§ **Exercise**
Exactly the lines below from the one with "for fine-grained control." up to and including the one with "## Getting Started" make up the answer, with nothing else added.

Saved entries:
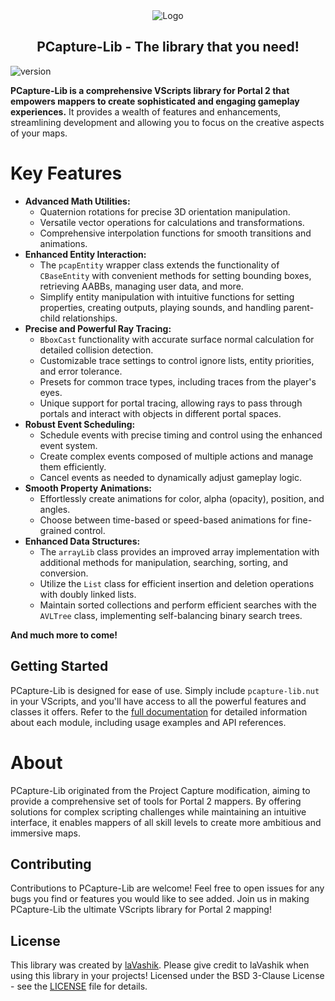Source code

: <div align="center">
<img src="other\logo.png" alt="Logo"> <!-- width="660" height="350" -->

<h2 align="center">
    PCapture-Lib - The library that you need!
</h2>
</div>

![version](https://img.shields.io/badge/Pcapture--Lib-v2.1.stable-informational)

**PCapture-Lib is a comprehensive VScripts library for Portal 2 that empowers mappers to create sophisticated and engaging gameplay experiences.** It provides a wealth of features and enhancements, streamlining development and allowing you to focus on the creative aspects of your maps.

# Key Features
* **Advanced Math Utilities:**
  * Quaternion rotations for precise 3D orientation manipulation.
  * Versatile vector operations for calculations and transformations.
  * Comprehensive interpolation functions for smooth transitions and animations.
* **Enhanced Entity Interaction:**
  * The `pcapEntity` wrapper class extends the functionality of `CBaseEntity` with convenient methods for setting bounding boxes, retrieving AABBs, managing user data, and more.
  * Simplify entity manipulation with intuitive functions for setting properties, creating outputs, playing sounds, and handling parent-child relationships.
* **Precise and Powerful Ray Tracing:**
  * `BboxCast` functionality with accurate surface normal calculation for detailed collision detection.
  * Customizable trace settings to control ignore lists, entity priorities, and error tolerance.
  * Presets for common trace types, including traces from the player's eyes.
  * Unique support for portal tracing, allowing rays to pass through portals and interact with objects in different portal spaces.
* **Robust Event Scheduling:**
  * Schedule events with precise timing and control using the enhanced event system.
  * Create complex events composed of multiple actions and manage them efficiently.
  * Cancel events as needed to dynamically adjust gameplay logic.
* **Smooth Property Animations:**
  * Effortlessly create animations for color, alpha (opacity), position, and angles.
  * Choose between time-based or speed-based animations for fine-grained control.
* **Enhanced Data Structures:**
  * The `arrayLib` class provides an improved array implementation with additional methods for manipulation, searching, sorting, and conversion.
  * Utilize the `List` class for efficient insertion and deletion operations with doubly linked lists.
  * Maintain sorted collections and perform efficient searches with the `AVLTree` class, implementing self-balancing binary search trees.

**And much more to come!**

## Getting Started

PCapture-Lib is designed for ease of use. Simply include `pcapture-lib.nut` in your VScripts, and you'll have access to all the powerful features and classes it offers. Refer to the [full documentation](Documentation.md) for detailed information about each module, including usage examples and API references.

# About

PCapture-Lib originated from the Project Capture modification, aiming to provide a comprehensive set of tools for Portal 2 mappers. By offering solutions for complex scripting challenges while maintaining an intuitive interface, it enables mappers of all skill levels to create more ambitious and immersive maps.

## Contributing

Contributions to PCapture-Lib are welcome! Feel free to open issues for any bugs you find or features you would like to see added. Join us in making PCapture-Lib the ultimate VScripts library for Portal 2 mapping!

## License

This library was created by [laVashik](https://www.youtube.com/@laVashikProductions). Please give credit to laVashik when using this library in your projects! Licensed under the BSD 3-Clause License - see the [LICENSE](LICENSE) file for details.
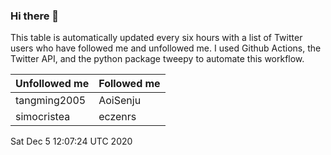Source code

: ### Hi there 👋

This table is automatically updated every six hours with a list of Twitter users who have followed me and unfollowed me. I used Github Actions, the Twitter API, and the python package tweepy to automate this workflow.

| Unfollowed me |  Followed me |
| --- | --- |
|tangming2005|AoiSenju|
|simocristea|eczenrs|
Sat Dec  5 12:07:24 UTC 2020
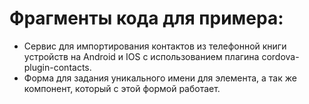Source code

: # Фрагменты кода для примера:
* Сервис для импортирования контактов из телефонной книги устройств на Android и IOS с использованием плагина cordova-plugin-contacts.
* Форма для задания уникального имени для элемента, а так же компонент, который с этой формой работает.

§ **Solution below**
  * Choose between time-based or speed-based animations for fine-grained control.
* **Enhanced Data Structures:**
  * The `arrayLib` class provides an improved array implementation with additional methods for manipulation, searching, sorting, and conversion.
  * Utilize the `List` class for efficient insertion and deletion operations with doubly linked lists.
  * Maintain sorted collections and perform efficient searches with the `AVLTree` class, implementing self-balancing binary search trees.

**And much more to come!**

## Getting Started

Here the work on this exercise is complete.